Florence Foster Jenkins
Directed by Stephen Frears. UK. 2016. PG-13. 110 minutes. Paramount. Digital.
Fri., September 2, 2016 thru Thu., September 15, 2016
Meryl Streep will get most of the attention accorded the crowd-pleasing Florence Foster Jenkins thanks to a performance that may single-handedly set off a boom in the earplug industry. But the actor you should keep your eye on is Simon Helberg. It is his reactions to her vocal travesties that really make the movie sparkle.
Ms. Streep plays the title character, a real-life figure who was a patron of the arts in New York in the first half of the last century but also fancied herself a singer. She most definitively wasn’t, but money can go a long way toward bolstering any delusion, and in 1944 Jenkins bought her way onto the Carnegie Hall stage, performing an awful concert that became the stuff of legend.

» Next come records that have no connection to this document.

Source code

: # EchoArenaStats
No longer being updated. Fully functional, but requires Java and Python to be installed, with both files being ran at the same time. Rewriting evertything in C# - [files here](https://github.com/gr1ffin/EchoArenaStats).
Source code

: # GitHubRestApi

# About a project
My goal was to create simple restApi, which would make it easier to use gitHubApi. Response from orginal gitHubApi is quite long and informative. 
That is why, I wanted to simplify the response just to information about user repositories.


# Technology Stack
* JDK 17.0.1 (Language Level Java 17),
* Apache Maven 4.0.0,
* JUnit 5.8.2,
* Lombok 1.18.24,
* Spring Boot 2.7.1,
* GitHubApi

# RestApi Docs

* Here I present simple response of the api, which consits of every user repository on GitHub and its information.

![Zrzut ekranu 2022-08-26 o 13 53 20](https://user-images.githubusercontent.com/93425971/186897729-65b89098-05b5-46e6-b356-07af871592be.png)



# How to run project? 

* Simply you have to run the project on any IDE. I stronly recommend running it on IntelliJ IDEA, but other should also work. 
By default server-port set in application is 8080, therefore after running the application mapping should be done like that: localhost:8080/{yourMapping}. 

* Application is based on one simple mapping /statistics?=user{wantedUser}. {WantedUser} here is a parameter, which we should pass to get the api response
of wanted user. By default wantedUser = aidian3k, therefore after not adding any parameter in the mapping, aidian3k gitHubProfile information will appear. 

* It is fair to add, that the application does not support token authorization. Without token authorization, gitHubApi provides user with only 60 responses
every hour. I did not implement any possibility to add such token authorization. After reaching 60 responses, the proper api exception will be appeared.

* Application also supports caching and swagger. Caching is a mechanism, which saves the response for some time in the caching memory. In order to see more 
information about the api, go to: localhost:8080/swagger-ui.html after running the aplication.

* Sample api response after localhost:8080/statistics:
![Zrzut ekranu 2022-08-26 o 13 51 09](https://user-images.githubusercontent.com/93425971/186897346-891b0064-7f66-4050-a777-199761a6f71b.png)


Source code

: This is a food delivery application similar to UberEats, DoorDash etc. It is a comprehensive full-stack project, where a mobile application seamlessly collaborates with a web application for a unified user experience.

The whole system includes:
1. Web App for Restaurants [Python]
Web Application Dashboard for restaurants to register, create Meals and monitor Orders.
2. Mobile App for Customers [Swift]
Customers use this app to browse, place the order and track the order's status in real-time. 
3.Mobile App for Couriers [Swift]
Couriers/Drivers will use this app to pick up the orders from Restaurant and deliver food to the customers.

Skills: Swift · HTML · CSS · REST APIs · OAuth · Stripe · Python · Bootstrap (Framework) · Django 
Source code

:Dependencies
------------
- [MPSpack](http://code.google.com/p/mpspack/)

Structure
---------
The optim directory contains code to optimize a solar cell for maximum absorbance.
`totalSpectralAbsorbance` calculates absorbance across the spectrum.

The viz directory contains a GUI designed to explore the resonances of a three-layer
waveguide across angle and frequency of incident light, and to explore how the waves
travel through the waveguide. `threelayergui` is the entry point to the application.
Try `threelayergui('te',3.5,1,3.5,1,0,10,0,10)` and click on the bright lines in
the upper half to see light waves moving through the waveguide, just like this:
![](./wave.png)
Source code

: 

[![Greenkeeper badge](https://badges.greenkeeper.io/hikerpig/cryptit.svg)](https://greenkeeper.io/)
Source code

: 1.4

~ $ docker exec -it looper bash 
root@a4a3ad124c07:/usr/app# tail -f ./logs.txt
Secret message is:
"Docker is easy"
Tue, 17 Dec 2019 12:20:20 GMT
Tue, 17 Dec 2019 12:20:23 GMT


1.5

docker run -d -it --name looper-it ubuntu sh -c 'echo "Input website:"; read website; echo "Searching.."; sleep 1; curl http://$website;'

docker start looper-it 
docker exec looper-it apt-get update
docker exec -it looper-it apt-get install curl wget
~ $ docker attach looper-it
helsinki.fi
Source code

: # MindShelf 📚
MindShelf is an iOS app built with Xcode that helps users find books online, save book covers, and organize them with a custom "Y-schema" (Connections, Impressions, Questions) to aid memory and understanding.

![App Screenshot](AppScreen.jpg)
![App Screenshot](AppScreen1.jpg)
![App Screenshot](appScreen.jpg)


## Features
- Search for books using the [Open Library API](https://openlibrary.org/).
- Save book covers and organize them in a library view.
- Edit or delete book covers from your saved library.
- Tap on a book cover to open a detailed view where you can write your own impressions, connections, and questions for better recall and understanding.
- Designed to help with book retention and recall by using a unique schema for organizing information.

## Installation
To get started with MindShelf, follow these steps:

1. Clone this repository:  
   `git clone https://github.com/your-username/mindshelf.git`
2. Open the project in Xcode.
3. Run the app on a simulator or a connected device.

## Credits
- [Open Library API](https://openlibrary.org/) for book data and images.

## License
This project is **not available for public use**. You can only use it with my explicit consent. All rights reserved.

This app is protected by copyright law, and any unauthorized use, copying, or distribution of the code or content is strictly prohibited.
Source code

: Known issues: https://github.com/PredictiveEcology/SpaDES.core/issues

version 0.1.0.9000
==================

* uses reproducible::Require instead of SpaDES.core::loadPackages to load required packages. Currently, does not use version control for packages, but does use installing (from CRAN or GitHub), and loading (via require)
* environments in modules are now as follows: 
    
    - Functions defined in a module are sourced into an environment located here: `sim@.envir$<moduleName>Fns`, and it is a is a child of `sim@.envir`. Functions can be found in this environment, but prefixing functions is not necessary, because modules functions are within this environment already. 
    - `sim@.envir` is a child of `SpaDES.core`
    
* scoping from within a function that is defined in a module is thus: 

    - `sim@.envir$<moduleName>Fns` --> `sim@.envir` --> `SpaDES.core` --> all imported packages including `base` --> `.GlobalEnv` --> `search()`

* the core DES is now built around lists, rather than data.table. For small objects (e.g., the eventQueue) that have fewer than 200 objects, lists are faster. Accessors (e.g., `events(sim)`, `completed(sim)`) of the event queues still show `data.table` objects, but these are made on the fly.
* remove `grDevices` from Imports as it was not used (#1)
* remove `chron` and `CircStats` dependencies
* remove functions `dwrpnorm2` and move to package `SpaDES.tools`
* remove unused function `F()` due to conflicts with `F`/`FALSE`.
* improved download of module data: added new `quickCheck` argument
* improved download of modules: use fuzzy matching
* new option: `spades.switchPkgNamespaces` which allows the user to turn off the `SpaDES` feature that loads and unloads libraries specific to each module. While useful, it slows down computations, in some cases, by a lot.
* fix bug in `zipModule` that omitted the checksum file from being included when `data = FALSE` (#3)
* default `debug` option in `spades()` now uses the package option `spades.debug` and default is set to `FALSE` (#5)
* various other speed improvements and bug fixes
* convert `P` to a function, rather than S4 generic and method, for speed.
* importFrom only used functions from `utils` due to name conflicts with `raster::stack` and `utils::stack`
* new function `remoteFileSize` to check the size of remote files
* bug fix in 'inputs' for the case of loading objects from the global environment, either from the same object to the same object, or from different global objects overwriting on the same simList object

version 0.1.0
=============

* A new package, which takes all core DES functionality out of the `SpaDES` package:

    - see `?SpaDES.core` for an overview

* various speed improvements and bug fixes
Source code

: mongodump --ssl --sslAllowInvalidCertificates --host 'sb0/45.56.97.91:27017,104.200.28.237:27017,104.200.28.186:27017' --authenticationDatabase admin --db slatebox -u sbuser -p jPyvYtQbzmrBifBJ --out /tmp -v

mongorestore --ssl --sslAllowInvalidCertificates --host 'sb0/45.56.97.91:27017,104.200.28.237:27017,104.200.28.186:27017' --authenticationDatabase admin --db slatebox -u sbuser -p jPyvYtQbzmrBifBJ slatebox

Ms. Streep is a delight, hilarious when she’s singing and convincingly on edge at all times. She gives us a woman who is tethered to reality just enough to function, but divorced from it just enough to be clueless about her lack of musical ability.
Hugh Grant plays her romantic partner and enabler, St. Clair Bayfield, who pays off critics, makes sure her recitals are packed with only sympathetic ears and tucks her into bed at night before running off to his mistress (Rebecca Ferguson). Is he just stringing Florence along because of her money, or does he really love her? Stephen Frears, the director, and Nicholas Martin, the screenwriter, leave you chewing on those questions on your way home.
The tale, though, wouldn’t be half as engaging without Mr. Helberg, who is familiar from television’s Big Bang Theory. He plays Florence’s pianist, Cosmé McMoon, who in this version of the story was just looking for a paycheck when he auditioned for a job as her accompanist, thinking she was an actual singer. Mr. Helberg’s reaction when he first hears her voice is by itself worth the price of admission. Cosmé, of course, realizes immediately how irredeemably terrible she is, and he soon fears for the effect that being associated with her might have on his own career.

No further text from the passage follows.